--- RECORDS TO PROCESS Enclosed Below ---
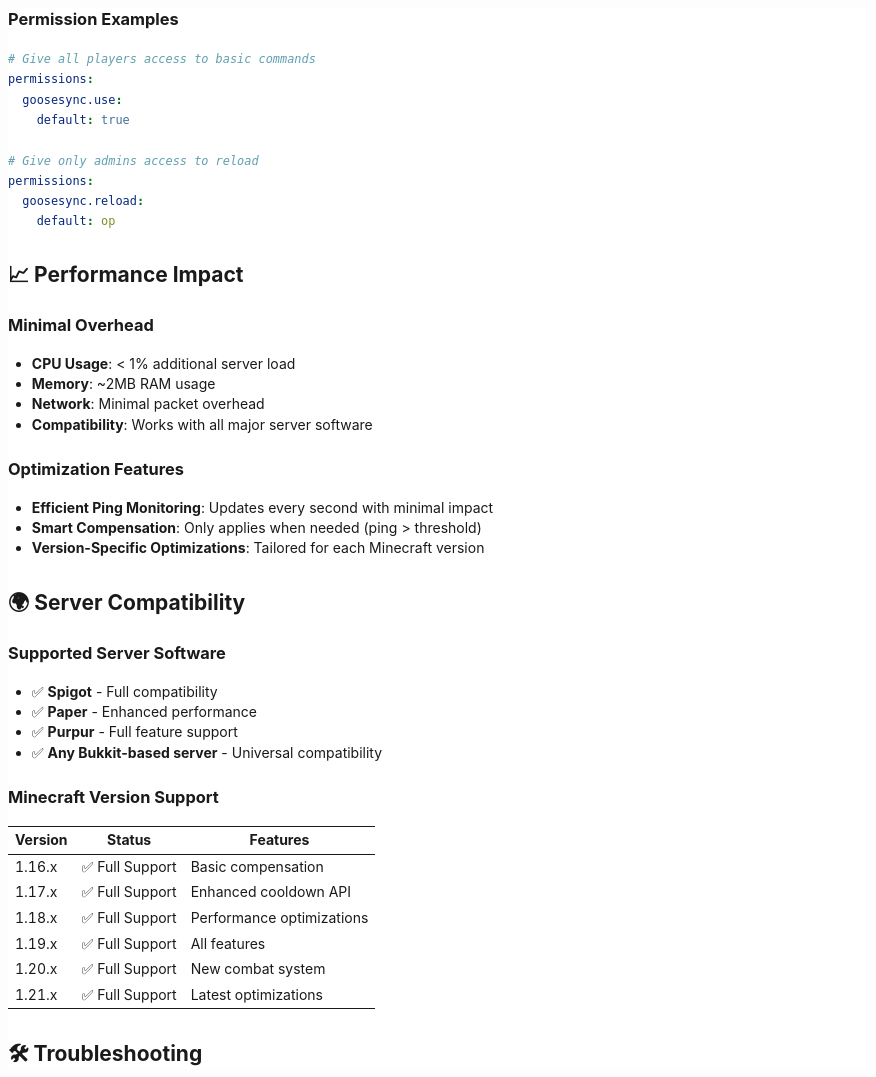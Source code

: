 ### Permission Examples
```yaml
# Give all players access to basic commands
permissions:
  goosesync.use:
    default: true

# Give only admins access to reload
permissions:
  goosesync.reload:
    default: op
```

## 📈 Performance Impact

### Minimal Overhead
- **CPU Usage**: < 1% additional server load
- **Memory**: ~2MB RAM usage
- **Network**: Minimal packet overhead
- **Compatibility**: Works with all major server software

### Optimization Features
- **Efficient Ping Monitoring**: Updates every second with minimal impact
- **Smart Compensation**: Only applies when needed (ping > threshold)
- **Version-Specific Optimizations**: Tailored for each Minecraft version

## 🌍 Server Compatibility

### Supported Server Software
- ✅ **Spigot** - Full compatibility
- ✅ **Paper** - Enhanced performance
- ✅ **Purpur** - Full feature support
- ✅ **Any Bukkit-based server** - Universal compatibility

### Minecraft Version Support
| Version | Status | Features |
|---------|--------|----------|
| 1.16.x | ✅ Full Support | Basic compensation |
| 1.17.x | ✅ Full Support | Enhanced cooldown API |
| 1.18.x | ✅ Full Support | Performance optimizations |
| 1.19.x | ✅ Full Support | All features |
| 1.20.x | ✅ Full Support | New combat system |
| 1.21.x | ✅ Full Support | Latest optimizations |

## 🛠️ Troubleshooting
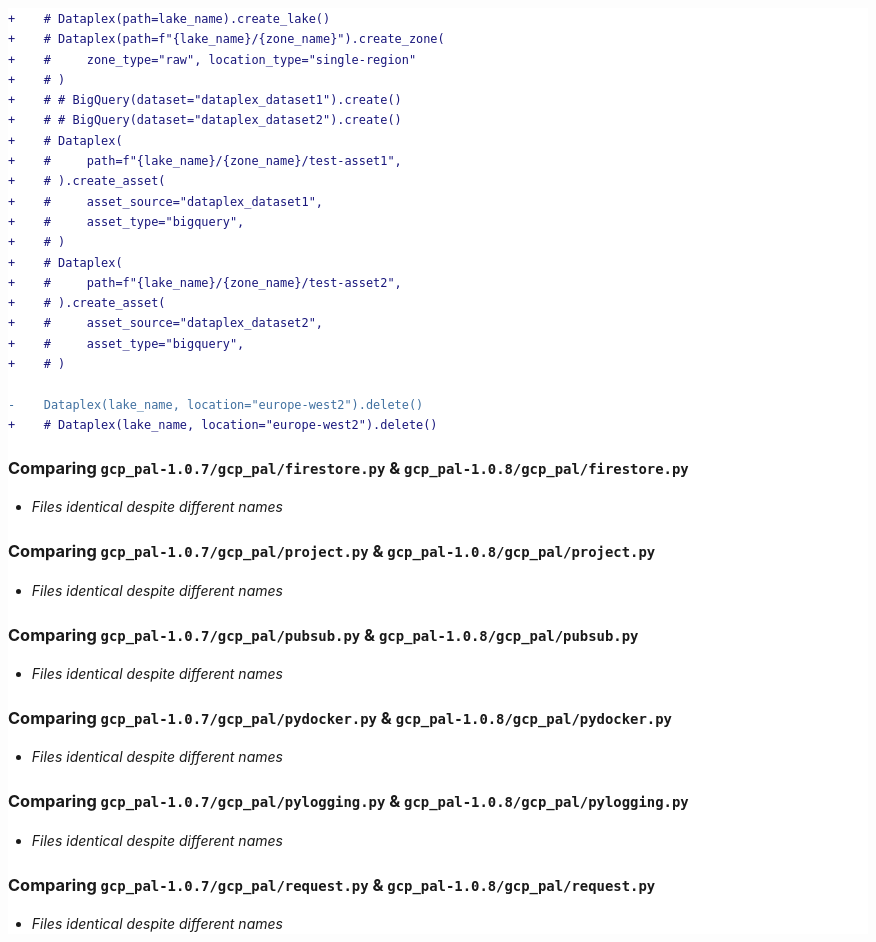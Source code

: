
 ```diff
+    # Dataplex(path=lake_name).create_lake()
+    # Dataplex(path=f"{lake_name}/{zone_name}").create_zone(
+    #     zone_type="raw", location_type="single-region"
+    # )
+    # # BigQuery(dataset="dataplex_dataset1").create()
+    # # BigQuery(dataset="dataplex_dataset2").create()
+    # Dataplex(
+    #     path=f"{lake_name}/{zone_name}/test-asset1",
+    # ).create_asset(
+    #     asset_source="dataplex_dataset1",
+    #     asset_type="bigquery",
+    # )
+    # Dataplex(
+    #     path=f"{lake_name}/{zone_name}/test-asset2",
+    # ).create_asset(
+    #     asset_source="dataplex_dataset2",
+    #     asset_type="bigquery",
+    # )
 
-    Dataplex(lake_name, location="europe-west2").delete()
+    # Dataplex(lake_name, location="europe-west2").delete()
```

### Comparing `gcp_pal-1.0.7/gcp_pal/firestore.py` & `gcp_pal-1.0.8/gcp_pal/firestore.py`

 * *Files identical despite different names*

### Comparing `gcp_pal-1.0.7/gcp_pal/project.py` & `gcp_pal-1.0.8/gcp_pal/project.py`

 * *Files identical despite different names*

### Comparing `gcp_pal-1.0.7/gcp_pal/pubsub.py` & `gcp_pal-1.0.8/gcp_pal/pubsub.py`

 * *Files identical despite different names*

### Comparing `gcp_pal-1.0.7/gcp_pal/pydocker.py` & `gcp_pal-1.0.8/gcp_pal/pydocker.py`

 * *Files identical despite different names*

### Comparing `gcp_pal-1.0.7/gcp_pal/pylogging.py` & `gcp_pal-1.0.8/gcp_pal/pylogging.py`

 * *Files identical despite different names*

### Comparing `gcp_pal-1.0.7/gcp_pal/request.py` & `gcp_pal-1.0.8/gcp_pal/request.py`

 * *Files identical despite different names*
--- End of Enclosed RECORDS TO PROCESS ---
--- RECORDS TO PROCESS Enclosed Below ---
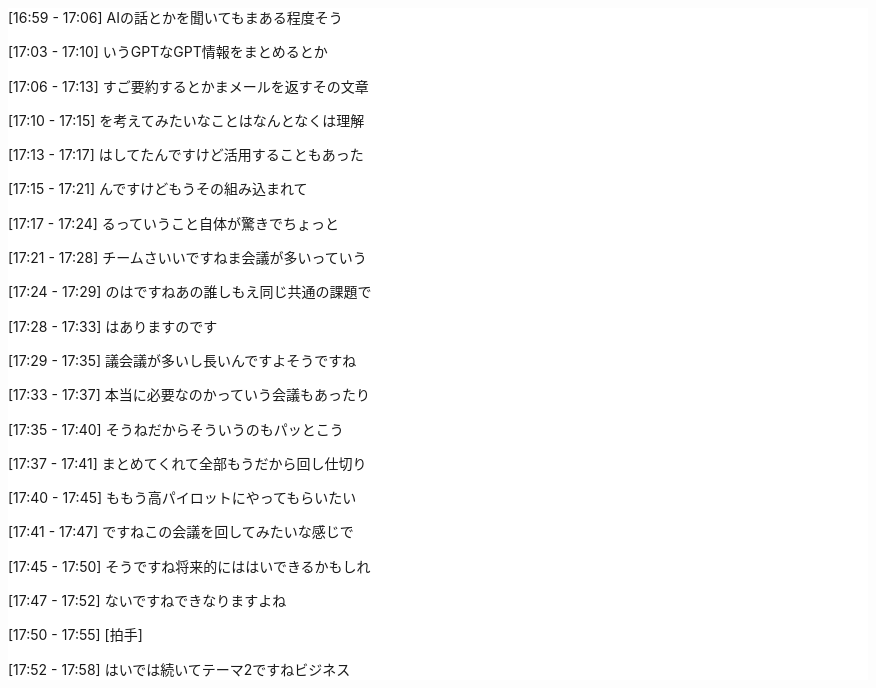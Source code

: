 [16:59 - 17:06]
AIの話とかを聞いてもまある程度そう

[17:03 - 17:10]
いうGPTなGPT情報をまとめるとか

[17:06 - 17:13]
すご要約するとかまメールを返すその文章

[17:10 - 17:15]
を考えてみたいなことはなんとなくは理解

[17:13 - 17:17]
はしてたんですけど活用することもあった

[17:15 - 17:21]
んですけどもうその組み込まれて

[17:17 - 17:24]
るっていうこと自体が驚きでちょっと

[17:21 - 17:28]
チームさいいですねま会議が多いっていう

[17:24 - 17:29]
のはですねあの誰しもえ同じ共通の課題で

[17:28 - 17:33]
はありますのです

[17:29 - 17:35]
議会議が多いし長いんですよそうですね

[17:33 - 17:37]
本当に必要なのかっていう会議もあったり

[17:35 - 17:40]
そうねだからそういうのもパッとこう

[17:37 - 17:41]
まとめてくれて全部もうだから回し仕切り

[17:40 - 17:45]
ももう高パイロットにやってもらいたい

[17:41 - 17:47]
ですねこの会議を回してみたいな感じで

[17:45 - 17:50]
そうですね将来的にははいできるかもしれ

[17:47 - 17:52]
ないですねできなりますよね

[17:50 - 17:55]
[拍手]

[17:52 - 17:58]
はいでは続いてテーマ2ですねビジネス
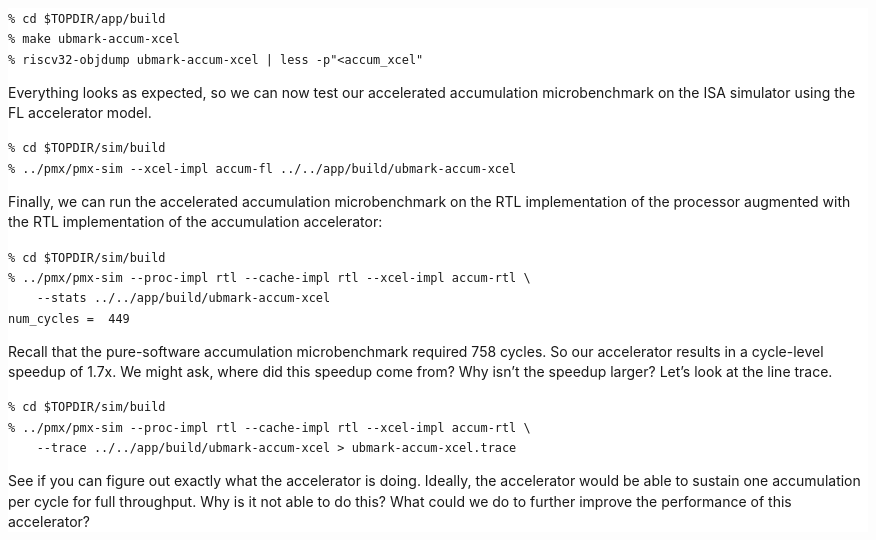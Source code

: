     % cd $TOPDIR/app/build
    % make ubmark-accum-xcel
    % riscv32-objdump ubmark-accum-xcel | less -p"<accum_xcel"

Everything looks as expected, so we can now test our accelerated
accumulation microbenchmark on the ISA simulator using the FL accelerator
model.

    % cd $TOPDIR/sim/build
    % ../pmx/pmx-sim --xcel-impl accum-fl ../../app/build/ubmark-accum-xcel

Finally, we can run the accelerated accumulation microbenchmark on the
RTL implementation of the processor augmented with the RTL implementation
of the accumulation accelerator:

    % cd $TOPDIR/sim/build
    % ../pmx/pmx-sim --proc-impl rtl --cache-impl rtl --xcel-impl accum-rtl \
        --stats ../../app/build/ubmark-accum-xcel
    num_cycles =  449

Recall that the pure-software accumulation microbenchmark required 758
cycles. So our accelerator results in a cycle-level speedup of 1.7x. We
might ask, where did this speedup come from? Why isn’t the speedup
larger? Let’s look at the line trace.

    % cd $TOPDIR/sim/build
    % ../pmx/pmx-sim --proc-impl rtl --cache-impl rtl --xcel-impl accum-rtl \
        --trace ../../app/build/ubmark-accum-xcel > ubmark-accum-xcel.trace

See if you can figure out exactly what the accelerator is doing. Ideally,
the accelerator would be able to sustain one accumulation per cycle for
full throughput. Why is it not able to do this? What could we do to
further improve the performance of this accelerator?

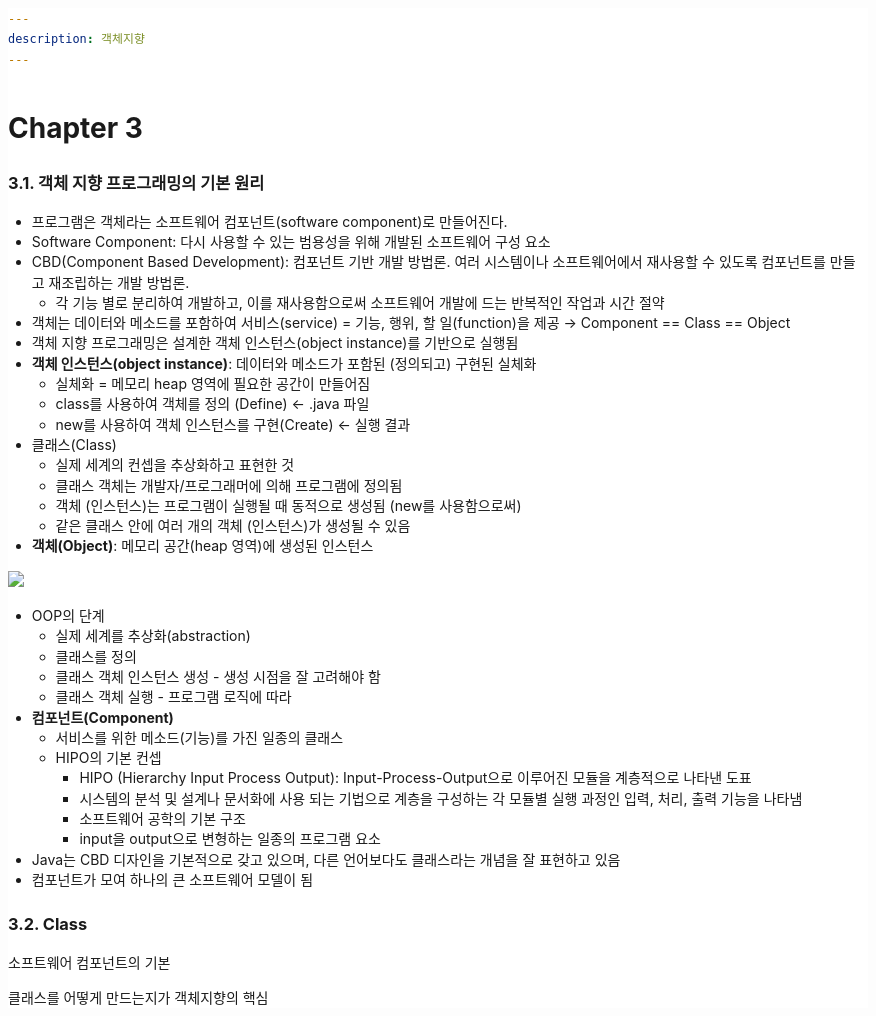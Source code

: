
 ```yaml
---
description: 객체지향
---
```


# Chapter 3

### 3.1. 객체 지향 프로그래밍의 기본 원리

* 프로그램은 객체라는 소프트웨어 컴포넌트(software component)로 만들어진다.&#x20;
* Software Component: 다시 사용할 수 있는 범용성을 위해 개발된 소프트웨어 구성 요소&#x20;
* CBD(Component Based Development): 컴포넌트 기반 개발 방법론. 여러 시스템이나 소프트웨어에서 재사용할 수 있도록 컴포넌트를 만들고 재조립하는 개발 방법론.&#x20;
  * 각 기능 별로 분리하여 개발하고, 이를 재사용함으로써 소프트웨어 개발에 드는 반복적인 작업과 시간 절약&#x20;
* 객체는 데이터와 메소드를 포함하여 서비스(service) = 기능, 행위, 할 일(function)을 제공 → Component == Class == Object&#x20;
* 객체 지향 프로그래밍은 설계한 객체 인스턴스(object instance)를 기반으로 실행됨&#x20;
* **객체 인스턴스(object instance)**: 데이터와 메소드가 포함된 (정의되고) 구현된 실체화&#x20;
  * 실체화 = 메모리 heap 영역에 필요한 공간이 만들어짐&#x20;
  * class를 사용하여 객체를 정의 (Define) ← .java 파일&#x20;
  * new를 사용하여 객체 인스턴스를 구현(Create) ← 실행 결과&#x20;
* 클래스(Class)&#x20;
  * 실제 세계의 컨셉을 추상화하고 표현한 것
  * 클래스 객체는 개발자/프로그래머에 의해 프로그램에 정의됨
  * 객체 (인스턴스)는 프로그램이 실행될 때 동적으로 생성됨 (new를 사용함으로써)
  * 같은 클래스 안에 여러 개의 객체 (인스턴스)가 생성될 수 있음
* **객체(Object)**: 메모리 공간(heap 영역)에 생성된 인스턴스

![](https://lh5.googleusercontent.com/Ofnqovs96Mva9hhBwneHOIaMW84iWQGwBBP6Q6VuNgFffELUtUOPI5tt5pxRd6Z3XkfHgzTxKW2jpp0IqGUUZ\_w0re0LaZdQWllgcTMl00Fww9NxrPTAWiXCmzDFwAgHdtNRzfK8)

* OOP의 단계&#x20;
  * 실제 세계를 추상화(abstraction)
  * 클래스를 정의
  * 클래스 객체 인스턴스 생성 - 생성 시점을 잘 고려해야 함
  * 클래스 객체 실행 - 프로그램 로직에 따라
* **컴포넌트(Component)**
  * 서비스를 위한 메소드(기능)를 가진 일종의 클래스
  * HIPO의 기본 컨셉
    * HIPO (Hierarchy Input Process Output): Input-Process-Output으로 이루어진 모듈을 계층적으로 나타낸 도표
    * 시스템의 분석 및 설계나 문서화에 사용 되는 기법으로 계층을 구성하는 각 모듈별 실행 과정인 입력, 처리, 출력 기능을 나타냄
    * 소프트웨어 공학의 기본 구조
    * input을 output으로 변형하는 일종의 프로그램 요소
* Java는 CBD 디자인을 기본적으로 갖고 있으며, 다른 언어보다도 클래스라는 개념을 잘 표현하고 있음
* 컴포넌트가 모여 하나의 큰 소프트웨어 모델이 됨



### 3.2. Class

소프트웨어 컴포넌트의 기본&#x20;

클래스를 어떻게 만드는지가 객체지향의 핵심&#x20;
--- End of Enclosed RECORDS TO PROCESS ---
REQUIRED ACTION: Each line that contains the string "this" counts once; report how many such lines the entries have, giving only the number.

SOLUTION TO THE PROBLEM: 3